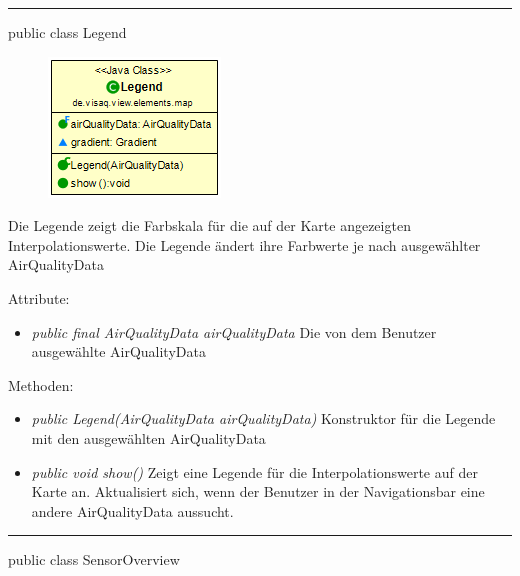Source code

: \clearpage %

\rule{\textwidth}{0.4pt}
public class Legend

\begin{minipage}{0.3\textwidth}
    \begin{figure}[H]
        \includegraphics[scale = 0.6]{media/frontend/view/de.view.elements.map/Legend_Class.png}
    \end{figure}
    \end{minipage} \hfill
    \begin{minipage}{0.6\textwidth}
Die Legende zeigt die Farbskala für die auf der Karte angezeigten Interpolationswerte. Die Legende ändert ihre Farbwerte je nach ausgewählter AirQualityData
\end{minipage}

Attribute:
\begin{itemize}
    \item \emph{public final AirQualityData airQualityData} Die von dem Benutzer ausgewählte AirQualityData
\end{itemize}
Methoden:
\begin{itemize}
    \item \emph{public Legend(AirQualityData airQualityData)} Konstruktor für die Legende mit den ausgewählten AirQualityData
    \item \emph{public void show()} Zeigt eine Legende für die Interpolationswerte auf der Karte an. Aktualisiert sich, wenn der Benutzer in der Navigationsbar eine andere AirQualityData aussucht.
\end{itemize}
\clearpage %
\rule{\textwidth}{0.4pt}
public class SensorOverview

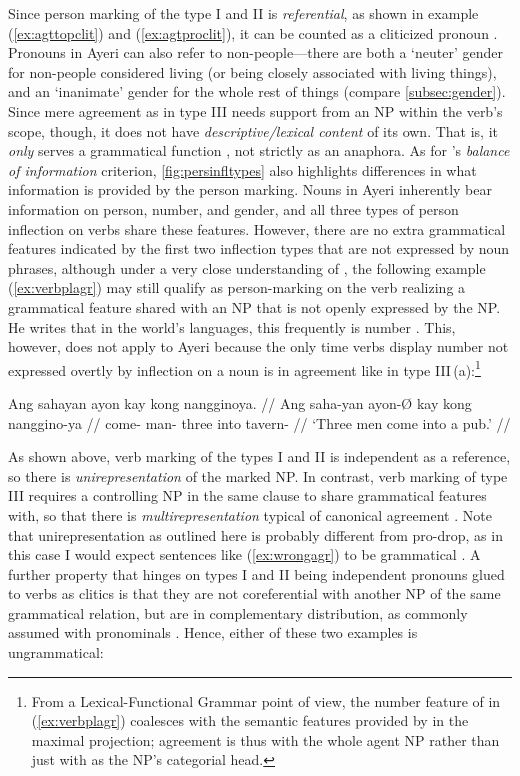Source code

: Since person marking of the type I and II is \emph{referential}, as shown in
example (\ref{ex:agttopclit}) and (\ref{ex:agtproclit}), it can be counted as a
cliticized pronoun \citep[103]{corbett2006}. Pronouns in Ayeri can also refer
to non-people---there are both a `neuter' gender for non-people considered
living (or being closely associated with living things), and an `inanimate'
gender for the whole rest of things (compare \autoref{subsec:gender}). Since
mere agreement as in type III needs support from an NP within the verb's scope,
though, it does not have \emph{descriptive/lexical content} of its own. That
is, it \emph{only} serves a grammatical function \citep[104]{corbett2006}, not
strictly as an anaphora. As for \citeauthor{corbett2006}'s \emph{balance of
information} criterion, \autoref{fig:persinfltypes} also highlights differences
in what information is provided by the person marking. Nouns in Ayeri
inherently bear information on person, number, and gender, and all three types
of person inflection on verbs share these features. However, there are no extra
grammatical features indicated by the first two inflection types that are not
expressed by noun phrases, although under a very close understanding of
\citeauthor{corbett2006}, the following example (\ref{ex:verbplagr}) may still
qualify as person-marking on the verb realizing a grammatical feature shared
with an NP that is not openly expressed by the NP. He writes that in the
world's languages, this frequently is number \citep[105]{corbett2006}. This,
however, does not apply to Ayeri because the only time verbs display number not
expressed overtly by inflection on a noun is in agreement like in type
III\,(a):\footnote{From a Lexical-Functional Grammar point of view, the number
feature of  in (\ref{ex:verbplagr}) coalesces with the semantic
features provided by  in the maximal projection; agreement is
thus with the whole agent NP rather than just with
 as the NP's categorial head.}

\ex\label{ex:verbplagr} %
\begingl
	\gla Ang sahayan ayon kay kong nangginoya. //
	\glb Ang saha-yan ayon-Ø kay kong nanggino-ya //
	\glc \AgtT{} come-\TplM{} man-\Top{} three into tavern-\Loc{} //
	\glft `Three men come into a pub.' //
\endgl\xe

As shown above, verb marking of the types I and II is independent as a
reference, so there is \emph{unirepresentation} of the marked NP. In contrast,
verb marking of type III requires a controlling NP in the same clause to share
grammatical features with, so that there is \emph{multirepresentation} typical
of canonical agreement \citep[106]{corbett2006}. Note that unirepresentation as
outlined here is probably different from pro-drop, as in this case I would
expect sentences like (\ref{ex:wrongagr}) to be grammatical
\citep[107]{corbett2006}. A further property that hinges on types I and II
being independent pronouns glued to verbs as clitics is that they are not
coreferential with another NP of the same grammatical relation, but are in
complementary distribution, as commonly assumed with pronominals
\citep[108]{corbett2006}. Hence, either of these two examples is ungrammatical:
━━━━━━━━━━━━━━━━
## Task to complete
Give back the material exactly as written, from its first line to the line that contains "serves a grammatical", and leave out the pictures.

## Response to the exercise
Source code

: \clearpage %

\rule{\textwidth}{0.4pt}
public class Legend

\begin{minipage}{0.3\textwidth}
    \begin{figure}[H]
        \includegraphics[scale = 0.6]{media/frontend/view/de.view.elements.map/Legend_Class.png}
    \end{figure}
    \end{minipage} \hfill
    \begin{minipage}{0.6\textwidth}
Die Legende zeigt die Farbskala für die auf der Karte angezeigten Interpolationswerte. Die Legende ändert ihre Farbwerte je nach ausgewählter AirQualityData
\end{minipage}

Attribute:
\begin{itemize}
    \item \emph{public final AirQualityData airQualityData} Die von dem Benutzer ausgewählte AirQualityData
\end{itemize}
Methoden:
\begin{itemize}
    \item \emph{public Legend(AirQualityData airQualityData)} Konstruktor für die Legende mit den ausgewählten AirQualityData
    \item \emph{public void show()} Zeigt eine Legende für die Interpolationswerte auf der Karte an. Aktualisiert sich, wenn der Benutzer in der Navigationsbar eine andere AirQualityData aussucht.
\end{itemize}
\clearpage %
\rule{\textwidth}{0.4pt}
public class SensorOverview

Source code

: Since person marking of the type I and II is \emph{referential}, as shown in
example (\ref{ex:agttopclit}) and (\ref{ex:agtproclit}), it can be counted as a
cliticized pronoun \citep[103]{corbett2006}. Pronouns in Ayeri can also refer
to non-people---there are both a `neuter' gender for non-people considered
living (or being closely associated with living things), and an `inanimate'
gender for the whole rest of things (compare \autoref{subsec:gender}). Since
mere agreement as in type III needs support from an NP within the verb's scope,
though, it does not have \emph{descriptive/lexical content} of its own. That
is, it \emph{only} serves a grammatical function \citep[104]{corbett2006}, not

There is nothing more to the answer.